Do you need to extract information from a massive number of documents? Would it be cool if AI could answer questions using data from those documents? Do you know JavaScript and don’t want to learn Python to build one service? Good. You can do it all with Langchain.js.
Table of Contents
- What are we building, and what do we need?
- How to use a vector database for question answering in JavaScript?
- Building the REST service
What are we building, and what do we need?
We will build a REST service capable of receiving a request with the user’s question, finding the answer in documents stored in a vector database, and using AI to answer the question using the data from the document.
We need a collection of documents.

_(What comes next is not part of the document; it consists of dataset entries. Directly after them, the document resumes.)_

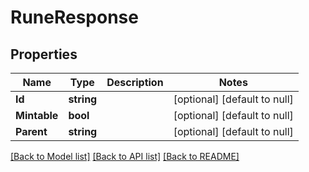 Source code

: # RuneResponse

## Properties
Name | Type | Description | Notes
------------ | ------------- | ------------- | -------------
**Id** | **string** |  | [optional] [default to null]
**Mintable** | **bool** |  | [optional] [default to null]
**Parent** | **string** |  | [optional] [default to null]

[[Back to Model list]](../README.md#documentation-for-models) [[Back to API list]](../README.md#documentation-for-api-endpoints) [[Back to README]](../README.md)

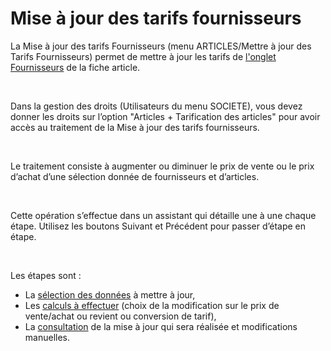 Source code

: # Mise à jour des tarifs fournisseurs


La Mise à jour des tarifs Fournisseurs (menu ARTICLES/Mettre à jour 
 des Tarifs Fournisseurs) permet de mettre à jour les tarifs de [l'onglet 
 Fournisseurs](../1/Article/OngletFournisseurs/ArticleOngletFournisseurs.md) de la fiche article.


 


Dans la gestion des droits (Utilisateurs du menu SOCIETE), vous devez 
 donner les droits sur l’option "Articles + Tarification des articles" 
 pour avoir accès au traitement de la Mise à jour des tarifs fournisseurs.


 


Le traitement consiste à augmenter ou diminuer le prix de vente ou le 
 prix d’achat d’une sélection donnée de fournisseurs et d’articles.


 


Cette opération s’effectue dans un assistant qui détaille une à une 
 chaque étape. Utilisez les boutons Suivant et Précédent pour passer d’étape 
 en étape.


 


Les étapes sont :


* La [sélection des données](SelectionDonnees.md) à mettre à jour,
* Les [calculs 
 à effectuer](CalculsEffectuer.md) (choix de la modification sur le prix de vente/achat 
 ou revient ou conversion de tarif),
* La [consultation](ConsultationModification.md) 
 de la mise à jour qui sera réalisée et modifications manuelles.


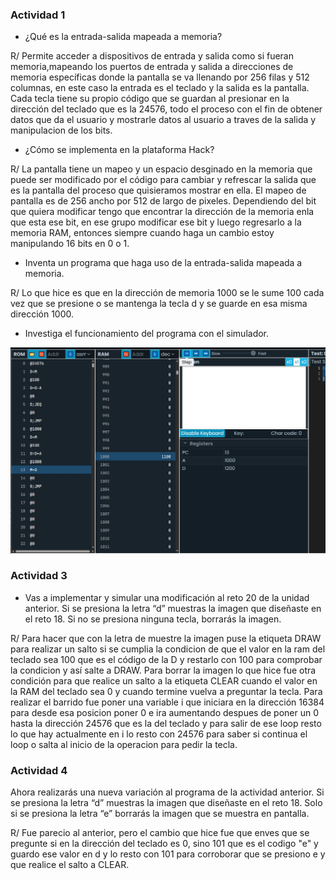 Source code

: ### Actividad 1

- ¿Qué es la entrada-salida mapeada a memoria?

R/ Permite acceder a dispositivos de entrada y salida como si fueran memoria,mapeando los puertos de entrada y salida a direcciones de memoria específicas donde la pantalla se va llenando por 256 filas y 512 columnas, en este caso la entrada es el teclado y la salida es la pantalla. Cada tecla tiene su propio código que se guardan al presionar en la dirección del teclado que es la 24576, todo el proceso con el fin de obtener datos que da el usuario y mostrarle datos al usuario a traves de la salida y manipulacion de los bits.

- ¿Cómo se implementa en la plataforma Hack?

R/ La pantalla tiene un mapeo y un espacio desginado en la memoria que puede ser modificado por el código para cambiar y refrescar la salida que es la pantalla del proceso que quisieramos mostrar en ella. El mapeo de pantalla es de 256 ancho por 512 de largo de pixeles. Dependiendo del bit que quiera modificar tengo que encontrar la dirección de la memoria enla que esta ese bit, en ese grupo modificar ese bit y luego regresarlo a la memoria RAM, entonces siempre cuando haga un cambio estoy manipulando 16 bits en 0 o 1.

- Inventa un programa que haga uso de la entrada-salida mapeada a memoria.

R/ Lo que hice es que en la dirección de memoria 1000 se le sume 100 cada vez que se presione o se mantenga la tecla d y se guarde en esa misma dirección 1000.

- Investiga el funcionamiento del programa con el simulador.

![alt text](<Actividad 1_ Programa.jpg>)

### Actividad 3

- Vas a implementar y simular una modificación al reto 20 de la unidad anterior. Si se presiona la letra “d” muestras la imagen que diseñaste en el reto 18. Si no se presiona ninguna tecla, borrarás la imagen.

R/ Para hacer que con la letra de muestre la imagen puse la etiqueta DRAW para realizar un salto si se cumplia la condicion de que el valor en la ram del teclado sea 100 que es el código de la D y restarlo con 100 para comprobar la condicion y así salte a DRAW. Para borrar la imagen lo que hice fue otra condición para que realice un salto a la etiqueta CLEAR cuando el valor en la RAM del teclado sea 0 y cuando termine vuelva a preguntar la tecla. Para realizar el barrido fue poner una variable i que iniciara en la dirección 16384 para desde esa posicion poner 0 e ira aumentando despues de poner un 0 hasta la dirección 24576 que es la del teclado y para salir de ese loop resto lo que hay actualmente en i lo resto con 24576 para saber si continua el loop o salta al inicio de la operacion para pedir la tecla.

### Actividad 4

Ahora realizarás una nueva variación al programa de la actividad anterior. Si se presiona la letra “d” muestras la imagen que diseñaste en el reto 18. Solo si se presiona la letra “e” borrarás la imagen que se muestra en pantalla.

R/ Fue parecio al anterior, pero el cambio que hice fue que enves que se pregunte si en la dirección del teclado es 0, sino 101 que es el codigo "e" y guardo ese valor en d y lo resto con 101 para corroborar que se presiono e y que realice el salto a CLEAR.

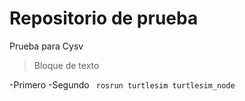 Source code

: # Repositorio de prueba

Prueba para Cysv

>
>  Bloque de texto
>
-Primero
-Segundo
<code> rosrun turtlesim turtlesim_node</code> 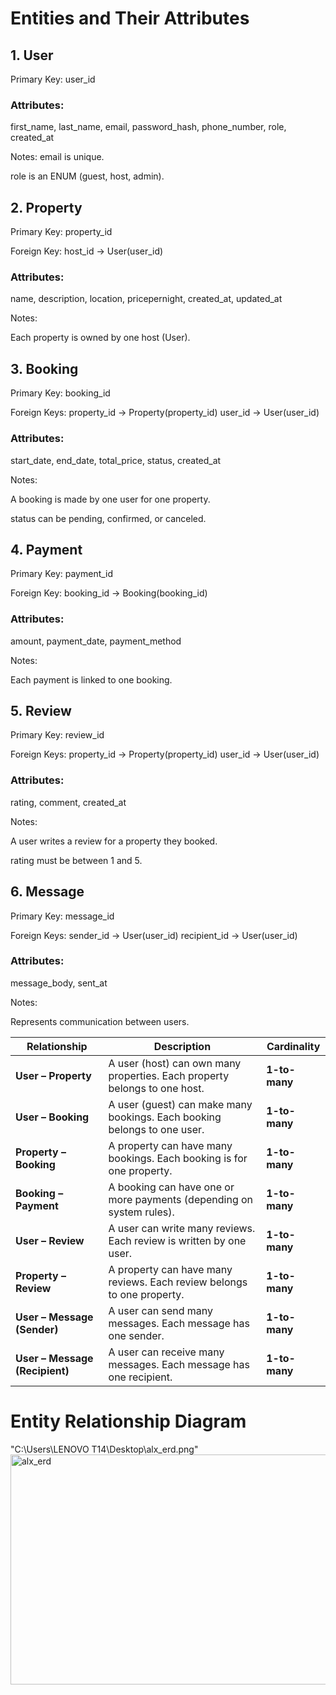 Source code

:# Entities and Their Attributes
## 1. User

Primary Key: user_id

### Attributes:
first_name, last_name, email, password_hash, phone_number, role, created_at

Notes: email is unique.

role is an ENUM (guest, host, admin).

## 2. Property

Primary Key: property_id

Foreign Key: host_id → User(user_id)

### Attributes:
name, description, location, pricepernight, created_at, updated_at

Notes:

Each property is owned by one host (User).

## 3. Booking

Primary Key: booking_id

Foreign Keys:
property_id → Property(property_id)
user_id → User(user_id)

### Attributes:
start_date, end_date, total_price, status, created_at

Notes:

A booking is made by one user for one property.

status can be pending, confirmed, or canceled.

## 4. Payment

Primary Key: payment_id

Foreign Key: booking_id → Booking(booking_id)

### Attributes:
amount, payment_date, payment_method

Notes:

Each payment is linked to one booking.

## 5. Review

Primary Key: review_id

Foreign Keys:
property_id → Property(property_id)
user_id → User(user_id)

### Attributes:
rating, comment, created_at

Notes:

A user writes a review for a property they booked.

rating must be between 1 and 5.

## 6. Message

Primary Key: message_id

Foreign Keys:
sender_id → User(user_id)
recipient_id → User(user_id)

### Attributes:
message_body, sent_at

Notes:

Represents communication between users.

| Relationship                   | Description                                                               | Cardinality   |
| ------------------------------ | ------------------------------------------------------------------------- | ------------- |
| **User – Property**            | A user (host) can own many properties. Each property belongs to one host. | **1-to-many** |
| **User – Booking**             | A user (guest) can make many bookings. Each booking belongs to one user.  | **1-to-many** |
| **Property – Booking**         | A property can have many bookings. Each booking is for one property.      | **1-to-many** |
| **Booking – Payment**          | A booking can have one or more payments (depending on system rules).      | **1-to-many** |
| **User – Review**              | A user can write many reviews. Each review is written by one user.        | **1-to-many** |
| **Property – Review**          | A property can have many reviews. Each review belongs to one property.    | **1-to-many** |
| **User – Message (Sender)**    | A user can send many messages. Each message has one sender.               | **1-to-many** |
| **User – Message (Recipient)** | A user can receive many messages. Each message has one recipient.         | **1-to-many** |

# Entity Relationship Diagram
"C:\Users\LENOVO T14\Desktop\alx_erd.png"
<img width="653" height="368" alt="alx_erd" src="https://github.com/user-attachments/assets/ea06322d-d510-45be-9dd8-92efaf94bb7f" />
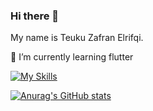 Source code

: ### Hi there 👋

My name is Teuku Zafran Elrifqi.

🌱 I’m currently learning flutter

[![My Skills](https://skillicons.dev/icons?i=flutter)](https://skillicons.dev)

[![Anurag's GitHub stats](https://github-readme-stats.vercel.app/api?username=zafran72&show_icons=true&theme=dark)](https://github.com/zafran72/github-readme-stats)

<!--
**zafran72/zafran72** is a ✨ _special_ ✨ repository because its `README.md` (this file) appears on your GitHub profile.

Here are some ideas to get you started:

- 🔭 I’m currently working on ...
- 🌱 I’m currently learning ...
- 👯 I’m looking to collaborate on ...
- 🤔 I’m looking for help with ...
- 💬 Ask me about ...
- 📫 How to reach me: ...
- 😄 Pronouns: ...
- ⚡ Fun fact: ...
-->
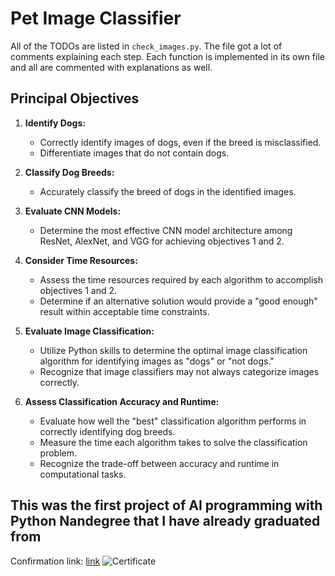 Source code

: # Pet Image Classifier

All of the TODOs are listed in `check_images.py`. The file got a lot of comments explaining each step. Each function is implemented in its own file and all are commented with explanations as well.

## Principal Objectives

1. **Identify Dogs:**
   - Correctly identify images of dogs, even if the breed is misclassified.
   - Differentiate images that do not contain dogs.

2. **Classify Dog Breeds:**
   - Accurately classify the breed of dogs in the identified images.

3. **Evaluate CNN Models:**
   - Determine the most effective CNN model architecture among ResNet, AlexNet, and VGG for achieving objectives 1 and 2.

4. **Consider Time Resources:**
   - Assess the time resources required by each algorithm to accomplish objectives 1 and 2.
   - Determine if an alternative solution would provide a "good enough" result within acceptable time constraints.

5. **Evaluate Image Classification:**
   - Utilize Python skills to determine the optimal image classification algorithm for identifying images as "dogs" or "not dogs."
   - Recognize that image classifiers may not always categorize images correctly.

6. **Assess Classification Accuracy and Runtime:**
   - Evaluate how well the "best" classification algorithm performs in correctly identifying dog breeds.
   - Measure the time each algorithm takes to solve the classification problem.
   - Recognize the trade-off between accuracy and runtime in computational tasks.
## This was the first project of AI programming with Python Nandegree that I have already graduated from
Confirmation  link: [link](confirm.udacity.com/7JTCKYM9)
![Certificate](https://s3-us-west-2.amazonaws.com/udacity-printer/production/certificates/d371f694-fa60-40a1-9112-a5a9721aa8e7.svg)
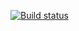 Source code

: [![Build status](https://ci.appveyor.com/api/projects/status/nsh0iym0201t2jal?svg=true)](https://ci.appveyor.com/project/yana-sheglova/typescript-1)
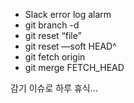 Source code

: - Slack error log alarm
- git branch -d
- git reset “file”
- git reset —soft HEAD^
- git fetch origin
- git merge FETCH_HEAD

감기 이슈로 하루 휴식... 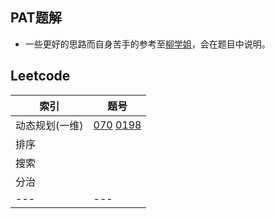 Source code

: ## PAT题解
* 一些更好的思路而自身苦手的参考至[柳学姐](https://github.com/liuchuo/PAT)，会在题目中说明。
## Leetcode
| 索引 | 题号 |
| --- | --- |
| 动态规划(一维) | [070](https://github.com/tsunemori-akane/Leetcode-PAT/tree/master/leetcode/0070) [0198](https://github.com/tsunemori-akane/Leetcode-PAT/tree/master/leetcode/0198) |
| 排序 | []() |
| 搜索 | []() |
| 分治 | []() |
| --- | --- |
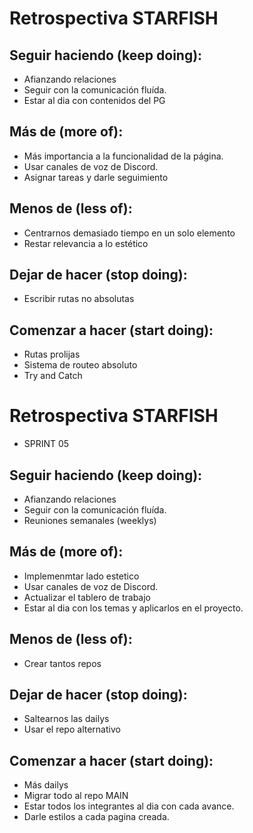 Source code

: # Retrospectiva STARFISH

## Seguir haciendo (keep doing):

-   Afianzando relaciones
-   Seguir con la comunicación fluída.
-   Estar al dia con contenidos del PG

## Más de (more of):

-   Más importancia a la funcionalidad de la página.
-   Usar canales de voz de Discord.
-   Asignar tareas y darle seguimiento

## Menos de (less of):

-   Centrarnos demasiado tiempo en un solo elemento
-   Restar relevancia a lo estético

## Dejar de hacer (stop doing):

-   Escribir rutas no absolutas

## Comenzar a hacer (start doing):

-   Rutas prolijas
-   Sistema de routeo absoluto
-   Try and Catch

# Retrospectiva STARFISH

-   SPRINT 05

## Seguir haciendo (keep doing):

-   Afianzando relaciones
-   Seguir con la comunicación fluída.
-   Reuniones semanales (weeklys)

## Más de (more of):

-   Implemenmtar lado estetico
-   Usar canales de voz de Discord.
-   Actualizar el tablero de trabajo
-   Estar al dia con los temas y aplicarlos en el proyecto.

## Menos de (less of):

-   Crear tantos repos

## Dejar de hacer (stop doing):

-   Saltearnos las dailys
-   Usar el repo alternativo

## Comenzar a hacer (start doing):

-   Más dailys
-   Migrar todo al repo MAIN
-   Estar todos los integrantes al dia con cada avance.
-   Darle estilos a cada pagina creada.

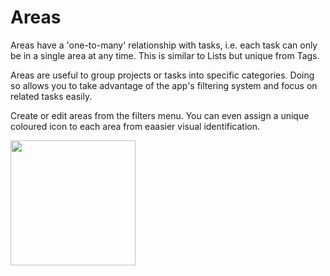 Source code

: # Areas

Areas have a 'one-to-many' relationship with tasks, i.e. each task can only be in a single area at any time. This is similar to Lists but unique from Tags.

Areas are useful to group projects or tasks into specific categories. Doing so allows you to take advantage of the app's filtering system and focus on related tasks easily.

Create or edit areas from the filters menu. You can even assign a unique coloured icon to each area from eaasier visual identification.

<img src="https://beetee17.github.io/docs/assets/YataDemoGifs/EditAreaDemo.gif" width="200">
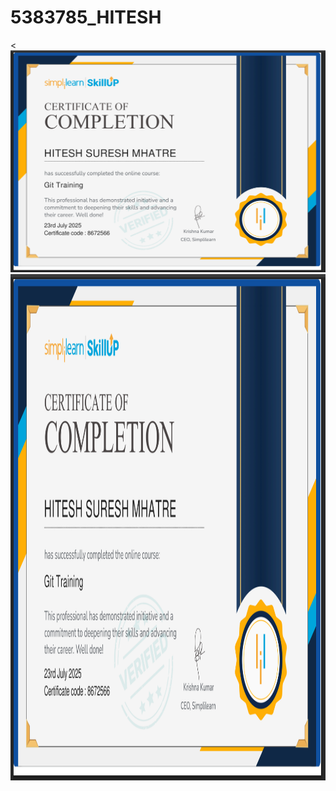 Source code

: # 5383785_HITESH
<![alt text ](https://github.com/HiteshMhatre09/5383785_HITESH/blob/main/GIT/HiteshSimpleLearn.png)
<img width="1150" height="810" alt="HiteshSimpleLearn" src="https://github.com/HiteshMhatre09/5383785_HITESH/blob/main/GIT/HiteshSimpleLearn.png" /> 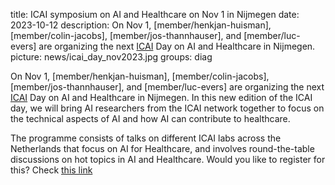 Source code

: title: ICAI symposium on AI and Healthcare on Nov 1 in Nijmegen
date: 2023-10-12
description: On Nov 1, [member/henkjan-huisman], [member/colin-jacobs], [member/jos-thannhauser], and [member/luc-evers] are organizing the next [ICAI](www.icai.ai) Day on AI and Healthcare in Nijmegen.
picture: news/icai_day_nov2023.jpg
groups: diag

On Nov 1, [member/henkjan-huisman], [member/colin-jacobs], [member/jos-thannhauser], and [member/luc-evers] are organizing the next [ICAI](www.icai.ai) Day on AI and Healthcare in Nijmegen. In this new edition of the ICAI day, we will bring AI researchers from the ICAI network together to  focus on the technical aspects of AI and how AI can contribute to healthcare.

The programme consists of talks on different ICAI labs across the Netherlands that focus on AI for Healthcare, and involves round-the-table discussions on hot topics in AI and Healthcare. Would you like to register for this? Check [this link](https://icai.ai/event/icai-day-november-2023/)
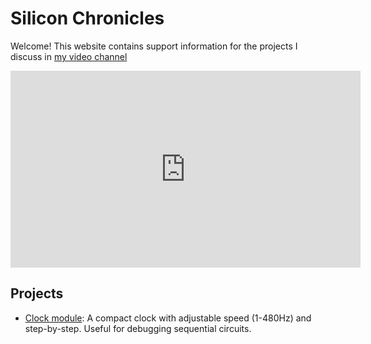 # Silicon Chronicles

Welcome! This website contains support information for the projects I discuss in [my video channel](https://youtube.com/@dmoisset)

<iframe width="560" height="315" src="https://www.youtube.com/embed/lEcheJuldDg?si=5GvPXCvUlYwNTWM8" title="YouTube video player" frameborder="0" allow="accelerometer; autoplay; clipboard-write; encrypted-media; gyroscope; picture-in-picture; web-share" referrerpolicy="strict-origin-when-cross-origin" allowfullscreen></iframe>

## Projects

* [Clock module](/clock-module): A compact clock with adjustable speed (1-480Hz) and step-by-step. Useful for debugging sequential circuits.
  
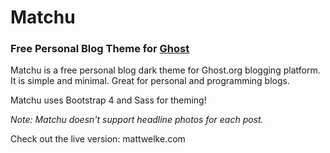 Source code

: # Matchu 

### Free Personal Blog Theme for [Ghost](https://ghost.org/)
 
 Matchu is a free personal blog dark theme for Ghost.org blogging platform. It is simple and minimal. Great for personal and programming blogs.
 
 Matchu uses Bootstrap 4 and Sass for theming!

*Note: Matchu doesn't support headline photos for each post.*

Check out the live version: mattwelke.com

&nbsp;

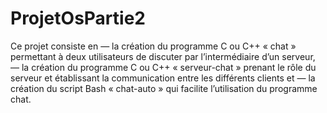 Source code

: # ProjetOsPartie2

Ce projet consiste en 
— la création du programme C ou C++ « chat » permettant à deux utilisateurs de discuter
par l’intermédiaire d’un serveur,
— la création du programme C ou C++ « serveur-chat » prenant le rôle du serveur et
établissant la communication entre les différents clients et
— la création du script Bash « chat-auto » qui facilite l’utilisation du programme chat.
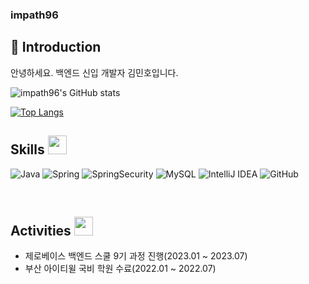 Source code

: ### impath96

## 🙏 Introduction

안녕하세요. 백엔드 신입 개발자 김민호입니다.


![impath96's GitHub stats](https://github-readme-stats.vercel.app/api?username=impath96&show_icons=true&theme=radical)

[![Top Langs](https://github-readme-stats.vercel.app/api/top-langs/?username=impath96&layout=compact)](https://github.com/impath96/github-readme-stats)
 
## Skills  <img src='https://user-images.githubusercontent.com/54518332/129297935-b083d087-0ef5-4847-af4f-0859c7ec6080.gif' width='30'>

![Java](https://img.shields.io/badge/Java-ED8B00?style=for-the-badge&logo=java&logoColor=white) 
![Spring](https://img.shields.io/badge/spring-%236DB33F.svg?style=for-the-badge&logo=spring&logoColor=white)
![SpringSecurity](https://img.shields.io/badge/security-6DB33F.svg?style=for-the-badge&logo=springsecurity&logoColor=white)
![MySQL](https://img.shields.io/badge/mysql-%2300f.svg?style=for-the-badge&logo=mysql&logoColor=white)
![IntelliJ IDEA](https://img.shields.io/badge/IntelliJIDEA-000000.svg?style=for-the-badge&logo=intellij-idea&logoColor=white) ![GitHub](https://img.shields.io/badge/github-%23121011.svg?style=for-the-badge&logo=github&logoColor=white)

<br>

## Activities <img src='https://user-images.githubusercontent.com/54518332/129337533-6248a942-1a18-4406-b150-c9ae827c209e.gif' width='30'>

- 제로베이스 백엔드 스쿨 9기 과정 진행(2023.01 ~ 2023.07)
- 부산 아이티윌 국비 학원 수료(2022.01 ~ 2022.07)




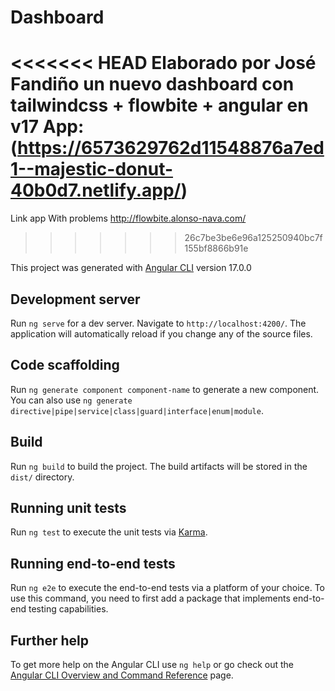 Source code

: # Dashboard

<<<<<<< HEAD
Elaborado por José Fandiño un nuevo dashboard con tailwindcss + flowbite + angular en v17
App: (https://6573629762d11548876a7ed1--majestic-donut-40b0d7.netlify.app/)
=======
Link app With problems
http://flowbite.alonso-nava.com/
>>>>>>> 26c7be3be6e96a125250940bc7f155bf8866b91e


This project was generated with [Angular CLI](https://github.com/angular/angular-cli) version 17.0.0

## Development server

Run `ng serve` for a dev server. Navigate to `http://localhost:4200/`. The application will automatically reload if you change any of the source files.

## Code scaffolding

Run `ng generate component component-name` to generate a new component. You can also use `ng generate directive|pipe|service|class|guard|interface|enum|module`.

## Build

Run `ng build` to build the project. The build artifacts will be stored in the `dist/` directory.

## Running unit tests

Run `ng test` to execute the unit tests via [Karma](https://karma-runner.github.io).

## Running end-to-end tests

Run `ng e2e` to execute the end-to-end tests via a platform of your choice. To use this command, you need to first add a package that implements end-to-end testing capabilities.

## Further help

To get more help on the Angular CLI use `ng help` or go check out the [Angular CLI Overview and Command Reference](https://angular.io/cli) page.
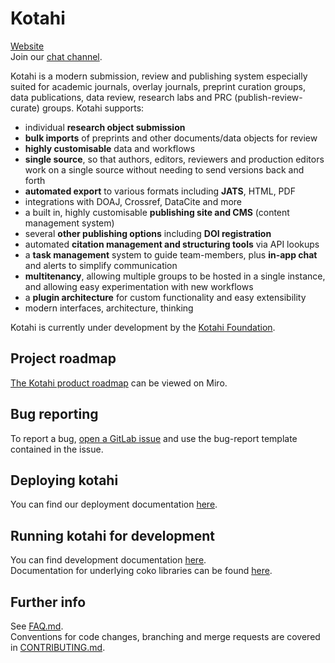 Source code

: # Kotahi

[Website](https://kotahi.community/)  
Join our [chat channel](https://mattermost.coko.foundation/coko/channels/kotahi).

Kotahi is a modern submission, review and publishing system especially suited for academic journals, overlay journals, preprint curation groups, data publications, data review, research labs and PRC (publish-review-curate) groups. Kotahi supports:

- individual **research object submission**
- **bulk imports** of preprints and other documents/data objects for review
- **highly customisable** data and workflows
- **single source**, so that authors, editors, reviewers and production editors work on a single source without needing to send versions back and forth
- **automated export** to various formats including **JATS**, HTML, PDF
- integrations with DOAJ, Crossref, DataCite and more
- a built in, highly customisable **publishing site and CMS** (content management system)
- several **other publishing options** including **DOI registration**
- automated **citation management and structuring tools** via API lookups 
- a **task management** system to guide team-members, plus **in-app chat** and alerts to simplify communication
- **multitenancy**, allowing multiple groups to be hosted in a single instance, and allowing easy experimentation with new workflows
- a **plugin architecture** for custom functionality and easy extensibility
- modern interfaces, architecture, thinking


Kotahi is currently under development by the [Kotahi Foundation](https://kotahi.foundation/).
 
## Project roadmap

[The Kotahi product roadmap](https://miro.com/app/board/uXjVLmKGfek=/) can be viewed on Miro.

## Bug reporting

To report a bug, [open a GitLab issue](https://gitlab.coko.foundation/kotahi/kotahi/-/issues/new) and use the bug-report template contained in the issue.

## Deploying kotahi

You can find our deployment documentation [here](https://kotahi-dev-docs.fly.dev/docs/deployment/Kotahi%20deployment%20guide).

## Running kotahi for development

You can find development documentation [here](https://kotahi-dev-docs.fly.dev/docs/development/Getting%20started).  
Documentation for underlying coko libraries can be found [here](https://coko-dev-docs.fly.dev/).

## Further info

See [FAQ.md](FAQ.md).  
Conventions for code changes, branching and merge requests are covered in [CONTRIBUTING.md](CONTRIBUTING.md).

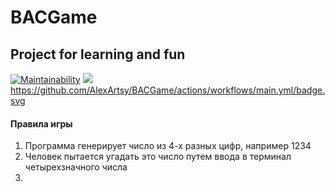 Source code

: # BACGame
## Project for learning and fun
[![Maintainability](https://api.codeclimate.com/v1/badges/f94641d64a1b8c981f6b/maintainability)](https://codeclimate.com/github/AlexArtsy/BACGame/maintainability)
<a href="https://codeclimate.com/github/AlexArtsy/BACGame/test_coverage"><img src="https://api.codeclimate.com/v1/badges/f94641d64a1b8c981f6b/test_coverage" /></a>
https://github.com/AlexArtsy/BACGame/actions/workflows/main.yml/badge.svg

#### Правила игры
1) Программа генерирует число из 4-х разных цифр, например 1234
2) Человек пытается угадать это число путем ввода в терминал четырехзначного числа
3)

For the sake of a tutorial, I load only one document — David Perell’s The Ultimate Guide to Writing Online.
We must split the document into chunks while preserving paragraphs and sentences. We use the RecursiveCharacterTextSplitter
. The splitter tries to break the text at the end of a paragraph. If the chunk is still too big, it tries to split the text at the end of a sentence. If preserving sentences isn’t possible, the splitter breaks the text at the end of the word. It won’t cut words in half unless there is no other option.
Naturally, we need a vector database to store the embeddings of the document chunks. HNSWLib
is good enough for an in-memory storage. In production, you can use pretty much any database you want (I like Milvus).
Finally, we need access to an AI model (OpenAI API) to synthesize the answer from the retrieved document chunk.
How to use a vector database for question answering in JavaScript?
Let’s start with all of the required imports. I load the document from a file stored on the disk, so I use the fs
module.
import { OpenAI } from "langchain/llms/openai";
import { RecursiveCharacterTextSplitter } from "langchain/text_splitter";
import { VectorDBQAChain } from "langchain/chains";
import { HNSWLib } from "langchain/vectorstores/hnswlib";
import { OpenAIEmbeddings } from "langchain/embeddings/openai";
import * as fs from "fs";
We must pass the OpenAI API key to the service to run the code. In the following steps, I assume you have set the OPENAI_API_KEY
environment variable.
Loading documents
The following function loads the article, creates an instance of the splitter, splits the documents into chunks, and puts them (and their embeddings) into the vector database.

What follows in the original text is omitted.